Here's the worst thing I have yet done as a sysadmin. I had to upgrade several machines from HP-UX 9 to HP-UX 10. Having done the workstations with reasonable ease, I set aside a Saturday to do the departmental mail server. I installed HP-UX 10 from the CD-ROM HP had sent me with no problems, just a long wait spent reading Usenet on my laptop, made our standard local modifications and checked that email was up again.
Then I had a large number of patches to install from another CD-ROM from HP (both CD-ROMs were part of their Year 2000 Transition Kit). This meant another long wait, and it was quite late in the afternoon by the time they had installed. I thought that since these patches came directly from HP, and the system had been fine before I installed them, it was unlikely that it would suddenly stop working. So I let it reboot and went home without testing it.
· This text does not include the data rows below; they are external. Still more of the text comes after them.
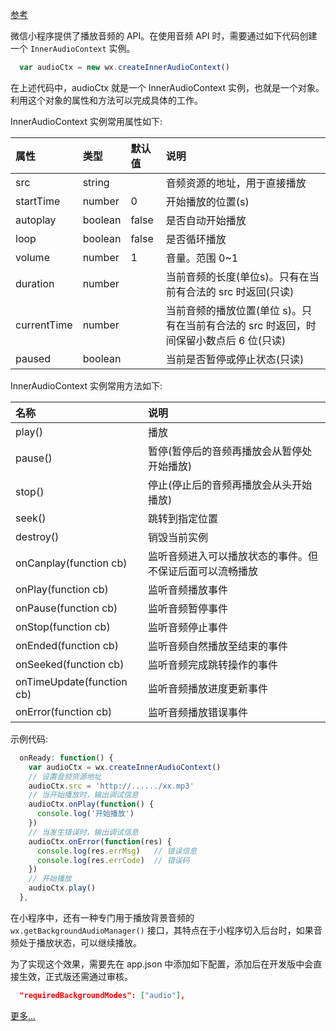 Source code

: 
[参考](https://developers.weixin.qq.com/miniprogram/dev/api/media/audio/InnerAudioContext.html)

微信小程序提供了播放音频的 API。在使用音频 API 时，需要通过如下代码创建一个 `InnerAudioContext` 实例。
```js
  var audioCtx = new wx.createInnerAudioContext()
```
在上述代码中，audioCtx 就是一个 InnerAudioContext 实例，也就是一个对象。利用这个对象的属性和方法可以完成具体的工作。

InnerAudioContext 实例常用属性如下:

| 属性 | 类型 | 默认值 | 说明 |
|:----|:-----|:------|:-----|
| src | string | | 音频资源的地址，用于直接播放 |
| startTime | number | 0 | 开始播放的位置(s) |
| autoplay | boolean | false | 是否自动开始播放 |
| loop | boolean | false | 是否循环播放 |
| volume | number | 1 | 音量。范围 0~1 |
| duration | number | | 当前音频的长度(单位s)。只有在当前有合法的 src 时返回(只读) |
| currentTime | number | | 当前音频的播放位置(单位 s)。只有在当前有合法的 src 时返回，时间保留小数点后 6 位(只读)|
| paused | boolean | | 当前是否暂停或停止状态(只读) |

InnerAudioContext 实例常用方法如下:

| 名称 | 说明 |
|:----|:-----|
| play() | 播放 |
| pause() | 暂停(暂停后的音频再播放会从暂停处开始播放) |
| stop() | 停止(停止后的音频再播放会从头开始播放) |
| seek() | 跳转到指定位置 |
| destroy() | 销毁当前实例 |
| onCanplay(function cb) | 监听音频进入可以播放状态的事件。但不保证后面可以流畅播放 |
| onPlay(function cb) | 监听音频播放事件 |
| onPause(function cb) | 监听音频暂停事件 |
| onStop(function cb) | 监听音频停止事件 |
| onEnded(function cb) | 监听音频自然播放至结束的事件 |
| onSeeked(function cb) | 监听音频完成跳转操作的事件 |
| onTimeUpdate(function cb) | 监听音频播放进度更新事件 |
| onError(function cb) | 监听音频播放错误事件 |

示例代码:
```js
  onReady: function() {
    var audioCtx = wx.createInnerAudioContext()
    // 设置音频资源地址
    audioCtx.src = 'http://....../xx.mp3'
    // 当开始播放时，输出调试信息
    audioCtx.onPlay(function() {
      console.log('开始播放')
    })
    // 当发生错误时，输出调试信息
    audioCtx.onError(function(res) {
      console.log(res.errMsg)   // 错误信息
      console.log(res.errCode)  // 错误码
    })
    // 开始播放
    audioCtx.play()
  },
```

在小程序中，还有一种专门用于播放背景音频的 `wx.getBackgroundAudioManager()` 接口，其特点在于小程序切入后台时，如果音频处于播放状态，可以继续播放。

为了实现这个效果，需要先在 app.json 中添加如下配置，添加后在开发版中会直接生效，正式版还需通过审核。
```json
  "requiredBackgroundModes": ["audio"],
```

[更多...](https://developers.weixin.qq.com/miniprogram/dev/api/media/background-audio/BackgroundAudioManager.html)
On Monday morning, I found out that email had completely stopped working. Eventually I discovered the reason why. On our systems, /usr/sbin/sendmail is a link to /usr/sbin/exim, which is a link to the real exim, which is on the /usr/dpmms filesystem on our mail server, which is NFS-exported to our other machines. I had been careful not to overwrite anything on /usr/dpmms during the install. However, the patch program (swinstall), on being asked to replace /usr/sbin/sendmail, had followed the chain of links and replaced the REAL exim with sendmail! As you can imagine, my users were not happy about the long disruption to email. Fortunately I was able to restore exim from a working backup tape.